Essa não é uma simples readequação orçamentária; é uma estratégia. Reduzir o financiamento paralisa a capacidade do CFPB de processar infratores, analisar dados de queixas e emitir novas regras. O resultado? Um sistema financeiro onde a autoregulação—aquela piada interna do setor—se torna a única lei.

O consumidor médio paga a conta, como sempre. Enquanto isso, nos corredores de Wall Street, a única coisa sendo cortada é o champanhe. A próxima crise de crédito, claro, será sempre 'inesperada'.

A Casa Branca tenta demitir funcionários e redirecionar a fiscalização

O governo Trump está tentando demitir até 90% dos funcionários do CFPB e impedir que a agência receba mais verbas. Vought, em uma participação em um podcast em outubro, afirmou que não tem planos de manter a agência em funcionamento.

O Federal Reserve, que financia o CFPB, foi informado de que precisa retornar ao que o governo chama de "lucratividade" antes que mais dinheiro possa ser solicitado. Esse argumento foi rejeitado por um juiz federal esta semana, que o considerou juridicamente infundado. Mas isso não deteve a máquina. Em julho, os republicanos no Congresso reduziram o limite máximo de financiamento do CFPB.

Desde então, uma década de regras de financiamento ao consumidor foi desmantelada. Estamos falando de proteções relacionadas a empréstimosdent , taxas de cartão de crédito, hipotecas e tarifas de cheque especial. A maioria das ações pendentes do órgão regulador foi suspensa ou arquivada por completo.

Funcionários de dentro da empresa estão se demitindo. A supervisão está ruindo. A agência basicamente parou de fiscalizar os próprios setores que deveria fiscalizar.

As pessoas que dependem do CFPB (Escritório de Proteção Financeira do Consumidor) perceberam isso. A Reuters conversou com advogados, consultores e americanos falidos que disseram estar com medo. A agência era a única ajuda que tinham contra credores desonestos. Com o seu declínio, pessoas com contas médicas, perda de emprego ou azar dizem que ficarão desamparadas diante de predadores financeiros.
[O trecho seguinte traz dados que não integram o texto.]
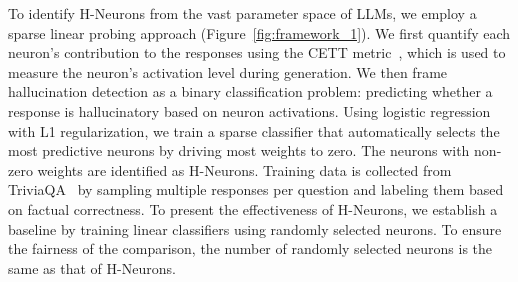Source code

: \documentclass[dvipsnames]{article}
\begin{document}
To identify H-Neurons from the vast parameter space of LLMs, we employ a sparse linear probing approach (Figure~\ref{fig:framework_1}). We first quantify each neuron's contribution to the responses using the CETT metric~\citep{relu2wins}, which is used to measure the neuron's activation level during generation. 
We then frame hallucination detection as a binary classification problem: predicting whether a response is hallucinatory based on neuron activations. Using logistic regression with L1 regularization, we train a sparse classifier that automatically selects the most predictive neurons by driving most weights to zero. 
The neurons with non-zero weights are identified as H-Neurons. Training data is collected from TriviaQA~\citep{Triviaqa} by sampling multiple responses per question and labeling them based on factual correctness. To present the effectiveness of H-Neurons, we establish a baseline by training linear classifiers using randomly selected neurons. To ensure the fairness of the comparison, the number of randomly selected neurons is the same as that of H-Neurons.


\end{document}
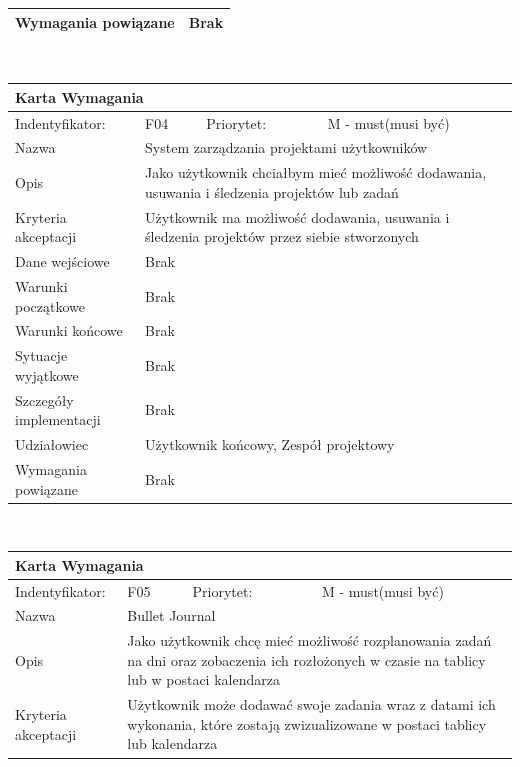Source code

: \documentclass[a4paper,11pt]{report}
\begin{document}
\begin{itemize}
\begin{tabular}{|p{3cm}|p{2cm}|p{2cm}|p{6cm}|}
		Wymagania powiązane & \multicolumn{3}{|p{10 cm}|}{Brak}\\
		\hline
		\end{tabular}\\
		\begin{tabular}{|p{3cm}|p{2cm}|p{2cm}|p{6cm}|}
		\hline
		\multicolumn{4}{|p{12 cm}|}{Karta Wymagania}\\
		\hline
		Indentyfikator: & F04 & Priorytet: & M - must(musi być)\\
		\hline
		Nazwa & \multicolumn{3}{|p{10 cm}|}{System zarządzania projektami użytkowników}\\
		\hline
		Opis & \multicolumn{3}{|p{10 cm}|}{Jako użytkownik chciałbym mieć możliwość dodawania, usuwania i śledzenia projektów lub zadań}\\
		\hline
		Kryteria akceptacji & \multicolumn{3}{|p{10 cm}|}{Użytkownik ma możliwość dodawania, usuwania i śledzenia projektów przez siebie stworzonych}\\
		\hline
		Dane wejściowe & \multicolumn{3}{|p{10 cm}|}{Brak}\\
		\hline
		Warunki początkowe & \multicolumn{3}{|p{10 cm}|}{Brak}\\
		\hline
		Warunki końcowe & \multicolumn{3}{|p{10 cm}|}{Brak}\\
		\hline
		Sytuacje wyjątkowe & \multicolumn{3}{|p{10 cm}|}{Brak}\\
		\hline
		Szczegóły implementacji & \multicolumn{3}{|p{10 cm}|}{Brak}\\
		\hline
		Udziałowiec & \multicolumn{3}{|p{10 cm}|}{Użytkownik końcowy, Zespół projektowy}\\
		\hline
		Wymagania powiązane & \multicolumn{3}{|p{10 cm}|}{Brak}\\
		\hline
		\end{tabular}\\
		\begin{tabular}{|p{3cm}|p{2cm}|p{2cm}|p{6cm}|}
		\hline
		\multicolumn{4}{|p{12 cm}|}{Karta Wymagania}\\
		\hline
		Indentyfikator: & F05 & Priorytet: & M - must(musi być)\\
		\hline
		Nazwa & \multicolumn{3}{|p{10 cm}|}{Bullet Journal}\\
		\hline
		Opis & \multicolumn{3}{|p{10 cm}|}{Jako użytkownik chcę mieć możliwość rozplanowania zadań na dni oraz zobaczenia ich rozłożonych w czasie na tablicy lub w postaci kalendarza}\\
		\hline
		Kryteria akceptacji & \multicolumn{3}{|p{10 cm}|}{Użytkownik może dodawać swoje zadania wraz z datami ich wykonania, które zostają zwizualizowane w postaci tablicy lub kalendarza}\\

\end{tabular}
\end{itemize}
\end{document}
Elizabeth Warren alerta que nenhuma outra agência protege os consumidores em primeiro lugar

Elizabeth, ao refletir sobre sua época como professora de direito falimentar, disse que o sistema costumava ser um caos. "Fiquei impressionada com o número de pessoas com dificuldades financeiras que haviam perdido o emprego ou adoecido, mas que também haviam sido lesadas por um ou mais de seus credores", disse .

Ela afirmou que nenhuma outra agência priorizou a proteção do consumidor. A maioria das agências, segundo ela, a tratava como uma reflexão tardia, em algum lugar entre o quinto e o décimo lugar na lista de prioridades.

Sem o CFPB (Escritório de Proteção Financeira do Consumidor), as pessoas que são vítimas de golpes ficam sem amparo. A agência costumava investigar e responsabilizar instituições financeiras desonestas. Agora, a equipe de Trump quer transferir essa função para outro órgão, o que, segundo críticos, significa lugar nenhum.

Enquanto isso, na China , o governo está fazendo exatamente o oposto: investindo em proteção ao consumidor. A agência de notícias estatal Xinhua informou que 62,5 bilhões de yuans em títulos de longo prazo estão sendo destinados a governos locais para apoiar um programa de subsídios até 2026.

O plano oferece aos cidadãos chineses um reembolso cash quando trocam geladeiras, televisores e até mesmo bicicletas ou carros antigos. O país lançou esse programa em 2024 para combater a demanda fraca. Agora, ele está sendo expandido.

Li Chao, porta-voz da Comissão Nacional de Desenvolvimento e Reforma, afirmou que o dinheiro já está sendo usado para apoiar os gastos durante o Festival da Primavera e o Ano Novo. Os compradores recebem 15% de volta ao substituir eletrodomésticos como máquinas de lavar ou smartphones, com um limite de 500 yuans por item.

Se entregarem seus carros antigos como parte do pagamento, podem receber 12% do preço de um veículo elétrico novo, até um limite de 20.000 yuans. Se estiverem apenas trocando por um veículo mais novo e limpo, ainda recebem 8%, com um limite máximo de 15.000 yuans.